Plain-text document sources:
▼

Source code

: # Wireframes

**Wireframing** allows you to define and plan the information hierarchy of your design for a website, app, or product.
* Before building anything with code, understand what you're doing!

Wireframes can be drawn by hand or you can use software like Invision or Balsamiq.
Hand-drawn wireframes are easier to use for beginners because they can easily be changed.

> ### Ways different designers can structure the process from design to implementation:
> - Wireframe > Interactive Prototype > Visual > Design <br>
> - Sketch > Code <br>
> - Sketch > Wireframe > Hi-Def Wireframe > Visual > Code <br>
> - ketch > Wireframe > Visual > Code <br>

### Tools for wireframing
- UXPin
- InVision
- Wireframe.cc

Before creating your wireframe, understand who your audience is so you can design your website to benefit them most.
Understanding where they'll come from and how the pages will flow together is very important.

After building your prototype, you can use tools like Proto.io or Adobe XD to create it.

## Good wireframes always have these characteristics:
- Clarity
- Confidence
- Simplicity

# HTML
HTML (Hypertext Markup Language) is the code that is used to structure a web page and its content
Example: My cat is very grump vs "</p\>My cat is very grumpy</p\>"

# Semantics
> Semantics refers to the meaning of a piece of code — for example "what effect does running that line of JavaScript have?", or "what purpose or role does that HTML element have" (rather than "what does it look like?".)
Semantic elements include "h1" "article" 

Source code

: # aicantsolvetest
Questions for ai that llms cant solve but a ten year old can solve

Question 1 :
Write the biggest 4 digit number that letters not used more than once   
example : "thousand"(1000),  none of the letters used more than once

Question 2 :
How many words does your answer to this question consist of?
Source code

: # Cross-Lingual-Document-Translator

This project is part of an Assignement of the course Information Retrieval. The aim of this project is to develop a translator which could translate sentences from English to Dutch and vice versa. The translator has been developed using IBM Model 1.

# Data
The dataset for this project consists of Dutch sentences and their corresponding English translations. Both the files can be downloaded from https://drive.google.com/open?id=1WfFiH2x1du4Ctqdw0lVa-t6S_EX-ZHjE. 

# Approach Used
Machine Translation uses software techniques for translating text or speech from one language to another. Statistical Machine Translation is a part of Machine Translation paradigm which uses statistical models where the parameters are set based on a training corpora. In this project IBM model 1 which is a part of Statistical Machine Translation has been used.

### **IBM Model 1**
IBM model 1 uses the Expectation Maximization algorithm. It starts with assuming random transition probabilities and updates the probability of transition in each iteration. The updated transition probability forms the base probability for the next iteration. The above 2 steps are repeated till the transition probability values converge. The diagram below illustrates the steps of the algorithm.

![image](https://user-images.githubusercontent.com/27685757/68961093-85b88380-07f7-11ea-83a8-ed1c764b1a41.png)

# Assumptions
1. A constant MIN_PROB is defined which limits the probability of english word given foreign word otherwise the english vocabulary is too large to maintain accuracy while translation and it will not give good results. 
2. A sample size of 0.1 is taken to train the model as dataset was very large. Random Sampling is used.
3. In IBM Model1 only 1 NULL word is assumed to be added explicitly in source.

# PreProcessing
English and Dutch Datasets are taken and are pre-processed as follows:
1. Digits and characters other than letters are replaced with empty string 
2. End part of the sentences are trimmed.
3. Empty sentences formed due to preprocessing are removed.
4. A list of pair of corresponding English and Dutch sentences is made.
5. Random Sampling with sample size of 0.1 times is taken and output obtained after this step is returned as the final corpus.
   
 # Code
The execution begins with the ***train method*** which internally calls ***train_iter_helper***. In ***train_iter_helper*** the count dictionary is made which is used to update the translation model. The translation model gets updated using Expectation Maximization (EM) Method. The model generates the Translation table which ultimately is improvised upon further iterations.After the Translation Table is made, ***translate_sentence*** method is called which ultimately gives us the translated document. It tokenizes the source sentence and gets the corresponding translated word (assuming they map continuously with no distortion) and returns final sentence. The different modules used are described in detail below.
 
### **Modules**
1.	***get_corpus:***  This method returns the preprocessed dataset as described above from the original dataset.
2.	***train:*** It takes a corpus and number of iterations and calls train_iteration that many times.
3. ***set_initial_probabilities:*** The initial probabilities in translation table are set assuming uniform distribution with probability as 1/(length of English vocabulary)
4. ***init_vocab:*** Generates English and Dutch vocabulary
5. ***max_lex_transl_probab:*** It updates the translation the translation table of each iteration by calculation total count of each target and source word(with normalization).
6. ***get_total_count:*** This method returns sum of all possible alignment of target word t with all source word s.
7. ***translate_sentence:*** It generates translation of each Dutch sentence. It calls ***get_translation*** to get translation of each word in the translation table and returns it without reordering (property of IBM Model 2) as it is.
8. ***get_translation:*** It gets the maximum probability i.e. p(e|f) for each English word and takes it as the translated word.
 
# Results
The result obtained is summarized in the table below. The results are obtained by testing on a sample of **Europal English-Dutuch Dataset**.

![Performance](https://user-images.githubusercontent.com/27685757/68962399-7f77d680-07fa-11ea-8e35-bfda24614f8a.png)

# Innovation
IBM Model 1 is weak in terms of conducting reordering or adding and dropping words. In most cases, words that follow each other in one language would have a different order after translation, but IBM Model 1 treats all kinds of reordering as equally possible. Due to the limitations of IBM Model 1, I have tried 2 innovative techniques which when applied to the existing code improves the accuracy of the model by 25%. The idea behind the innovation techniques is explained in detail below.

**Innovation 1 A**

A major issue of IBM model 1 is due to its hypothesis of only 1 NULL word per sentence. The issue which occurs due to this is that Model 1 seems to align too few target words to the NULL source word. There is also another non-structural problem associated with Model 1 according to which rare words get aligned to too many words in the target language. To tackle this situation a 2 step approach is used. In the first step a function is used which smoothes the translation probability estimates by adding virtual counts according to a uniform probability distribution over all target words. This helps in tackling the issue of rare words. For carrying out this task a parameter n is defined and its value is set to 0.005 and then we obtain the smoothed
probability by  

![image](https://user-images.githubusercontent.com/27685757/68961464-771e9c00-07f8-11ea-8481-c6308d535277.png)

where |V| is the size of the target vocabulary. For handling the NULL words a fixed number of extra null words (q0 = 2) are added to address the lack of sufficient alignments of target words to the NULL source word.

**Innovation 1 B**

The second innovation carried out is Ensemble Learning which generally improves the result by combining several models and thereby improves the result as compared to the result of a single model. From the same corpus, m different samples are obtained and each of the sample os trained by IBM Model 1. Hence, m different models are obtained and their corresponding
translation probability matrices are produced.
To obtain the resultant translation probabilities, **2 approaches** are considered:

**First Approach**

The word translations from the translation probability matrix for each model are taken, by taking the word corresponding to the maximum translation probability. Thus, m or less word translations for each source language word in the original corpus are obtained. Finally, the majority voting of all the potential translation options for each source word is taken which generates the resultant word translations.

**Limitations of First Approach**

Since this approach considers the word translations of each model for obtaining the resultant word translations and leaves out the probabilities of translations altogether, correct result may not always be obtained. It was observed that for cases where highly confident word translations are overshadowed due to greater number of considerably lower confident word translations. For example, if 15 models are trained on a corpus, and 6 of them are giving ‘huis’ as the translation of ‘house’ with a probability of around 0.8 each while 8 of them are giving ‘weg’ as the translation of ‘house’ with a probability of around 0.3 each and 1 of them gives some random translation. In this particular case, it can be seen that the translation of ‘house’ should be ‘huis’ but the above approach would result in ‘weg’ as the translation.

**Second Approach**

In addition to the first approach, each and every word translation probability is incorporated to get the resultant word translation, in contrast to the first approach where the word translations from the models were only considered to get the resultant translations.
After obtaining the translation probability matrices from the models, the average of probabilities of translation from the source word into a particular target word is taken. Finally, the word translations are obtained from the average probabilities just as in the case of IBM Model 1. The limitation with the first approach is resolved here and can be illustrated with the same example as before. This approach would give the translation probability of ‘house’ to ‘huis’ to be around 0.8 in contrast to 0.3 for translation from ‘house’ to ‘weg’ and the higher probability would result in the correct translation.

▲

TASK TO CARRY OUT: Would you write down every record again, exactly?

YOUR RESPONSE:
Source code

: # Wireframes

**Wireframing** allows you to define and plan the information hierarchy of your design for a website, app, or product.
* Before building anything with code, understand what you're doing!

Wireframes can be drawn by hand or you can use software like Invision or Balsamiq.
Hand-drawn wireframes are easier to use for beginners because they can easily be changed.

> ### Ways different designers can structure the process from design to implementation:
> - Wireframe > Interactive Prototype > Visual > Design <br>
> - Sketch > Code <br>
> - Sketch > Wireframe > Hi-Def Wireframe > Visual > Code <br>
> - ketch > Wireframe > Visual > Code <br>

### Tools for wireframing
- UXPin
- InVision
- Wireframe.cc

Before creating your wireframe, understand who your audience is so you can design your website to benefit them most.
Understanding where they'll come from and how the pages will flow together is very important.

After building your prototype, you can use tools like Proto.io or Adobe XD to create it.

## Good wireframes always have these characteristics:
- Clarity
- Confidence
- Simplicity

# HTML
HTML (Hypertext Markup Language) is the code that is used to structure a web page and its content
Example: My cat is very grump vs "</p\>My cat is very grumpy</p\>"

# Semantics
> Semantics refers to the meaning of a piece of code — for example "what effect does running that line of JavaScript have?", or "what purpose or role does that HTML element have" (rather than "what does it look like?".)
Semantic elements include "h1" "article" 

Source code

: # aicantsolvetest
Questions for ai that llms cant solve but a ten year old can solve

Question 1 :
Write the biggest 4 digit number that letters not used more than once   
example : "thousand"(1000),  none of the letters used more than once

Question 2 :
How many words does your answer to this question consist of?
Source code

: # Cross-Lingual-Document-Translator

This project is part of an Assignement of the course Information Retrieval. The aim of this project is to develop a translator which could translate sentences from English to Dutch and vice versa. The translator has been developed using IBM Model 1.

# Data
The dataset for this project consists of Dutch sentences and their corresponding English translations. Both the files can be downloaded from https://drive.google.com/open?id=1WfFiH2x1du4Ctqdw0lVa-t6S_EX-ZHjE. 

# Approach Used
Machine Translation uses software techniques for translating text or speech from one language to another. Statistical Machine Translation is a part of Machine Translation paradigm which uses statistical models where the parameters are set based on a training corpora. In this project IBM model 1 which is a part of Statistical Machine Translation has been used.

### **IBM Model 1**
IBM model 1 uses the Expectation Maximization algorithm. It starts with assuming random transition probabilities and updates the probability of transition in each iteration. The updated transition probability forms the base probability for the next iteration. The above 2 steps are repeated till the transition probability values converge. The diagram below illustrates the steps of the algorithm.

![image](https://user-images.githubusercontent.com/27685757/68961093-85b88380-07f7-11ea-83a8-ed1c764b1a41.png)

# Assumptions
1. A constant MIN_PROB is defined which limits the probability of english word given foreign word otherwise the english vocabulary is too large to maintain accuracy while translation and it will not give good results. 
2. A sample size of 0.1 is taken to train the model as dataset was very large. Random Sampling is used.
3. In IBM Model1 only 1 NULL word is assumed to be added explicitly in source.

# PreProcessing
English and Dutch Datasets are taken and are pre-processed as follows:
1. Digits and characters other than letters are replaced with empty string 
2. End part of the sentences are trimmed.
3. Empty sentences formed due to preprocessing are removed.
4. A list of pair of corresponding English and Dutch sentences is made.
5. Random Sampling with sample size of 0.1 times is taken and output obtained after this step is returned as the final corpus.
   
 # Code
The execution begins with the ***train method*** which internally calls ***train_iter_helper***. In ***train_iter_helper*** the count dictionary is made which is used to update the translation model. The translation model gets updated using Expectation Maximization (EM) Method. The model generates the Translation table which ultimately is improvised upon further iterations.After the Translation Table is made, ***translate_sentence*** method is called which ultimately gives us the translated document. It tokenizes the source sentence and gets the corresponding translated word (assuming they map continuously with no distortion) and returns final sentence. The different modules used are described in detail below.
 
### **Modules**
1.	***get_corpus:***  This method returns the preprocessed dataset as described above from the original dataset.
2.	***train:*** It takes a corpus and number of iterations and calls train_iteration that many times.
3. ***set_initial_probabilities:*** The initial probabilities in translation table are set assuming uniform distribution with probability as 1/(length of English vocabulary)
4. ***init_vocab:*** Generates English and Dutch vocabulary
5. ***max_lex_transl_probab:*** It updates the translation the translation table of each iteration by calculation total count of each target and source word(with normalization).
6. ***get_total_count:*** This method returns sum of all possible alignment of target word t with all source word s.
7. ***translate_sentence:*** It generates translation of each Dutch sentence. It calls ***get_translation*** to get translation of each word in the translation table and returns it without reordering (property of IBM Model 2) as it is.
8. ***get_translation:*** It gets the maximum probability i.e. p(e|f) for each English word and takes it as the translated word.
 
# Results
The result obtained is summarized in the table below. The results are obtained by testing on a sample of **Europal English-Dutuch Dataset**.

![Performance](https://user-images.githubusercontent.com/27685757/68962399-7f77d680-07fa-11ea-8e35-bfda24614f8a.png)

# Innovation
IBM Model 1 is weak in terms of conducting reordering or adding and dropping words. In most cases, words that follow each other in one language would have a different order after translation, but IBM Model 1 treats all kinds of reordering as equally possible. Due to the limitations of IBM Model 1, I have tried 2 innovative techniques which when applied to the existing code improves the accuracy of the model by 25%. The idea behind the innovation techniques is explained in detail below.

**Innovation 1 A**

A major issue of IBM model 1 is due to its hypothesis of only 1 NULL word per sentence. The issue which occurs due to this is that Model 1 seems to align too few target words to the NULL source word. There is also another non-structural problem associated with Model 1 according to which rare words get aligned to too many words in the target language. To tackle this situation a 2 step approach is used. In the first step a function is used which smoothes the translation probability estimates by adding virtual counts according to a uniform probability distribution over all target words. This helps in tackling the issue of rare words. For carrying out this task a parameter n is defined and its value is set to 0.005 and then we obtain the smoothed
probability by  

![image](https://user-images.githubusercontent.com/27685757/68961464-771e9c00-07f8-11ea-8481-c6308d535277.png)

where |V| is the size of the target vocabulary. For handling the NULL words a fixed number of extra null words (q0 = 2) are added to address the lack of sufficient alignments of target words to the NULL source word.

**Innovation 1 B**

The second innovation carried out is Ensemble Learning which generally improves the result by combining several models and thereby improves the result as compared to the result of a single model. From the same corpus, m different samples are obtained and each of the sample os trained by IBM Model 1. Hence, m different models are obtained and their corresponding
translation probability matrices are produced.
To obtain the resultant translation probabilities, **2 approaches** are considered:

**First Approach**

The word translations from the translation probability matrix for each model are taken, by taking the word corresponding to the maximum translation probability. Thus, m or less word translations for each source language word in the original corpus are obtained. Finally, the majority voting of all the potential translation options for each source word is taken which generates the resultant word translations.

**Limitations of First Approach**

Since this approach considers the word translations of each model for obtaining the resultant word translations and leaves out the probabilities of translations altogether, correct result may not always be obtained. It was observed that for cases where highly confident word translations are overshadowed due to greater number of considerably lower confident word translations. For example, if 15 models are trained on a corpus, and 6 of them are giving ‘huis’ as the translation of ‘house’ with a probability of around 0.8 each while 8 of them are giving ‘weg’ as the translation of ‘house’ with a probability of around 0.3 each and 1 of them gives some random translation. In this particular case, it can be seen that the translation of ‘house’ should be ‘huis’ but the above approach would result in ‘weg’ as the translation.

**Second Approach**

In addition to the first approach, each and every word translation probability is incorporated to get the resultant word translation, in contrast to the first approach where the word translations from the models were only considered to get the resultant translations.
After obtaining the translation probability matrices from the models, the average of probabilities of translation from the source word into a particular target word is taken. Finally, the word translations are obtained from the average probabilities just as in the case of IBM Model 1. The limitation with the first approach is resolved here and can be illustrated with the same example as before. This approach would give the translation probability of ‘house’ to ‘huis’ to be around 0.8 in contrast to 0.3 for translation from ‘house’ to ‘weg’ and the higher probability would result in the correct translation.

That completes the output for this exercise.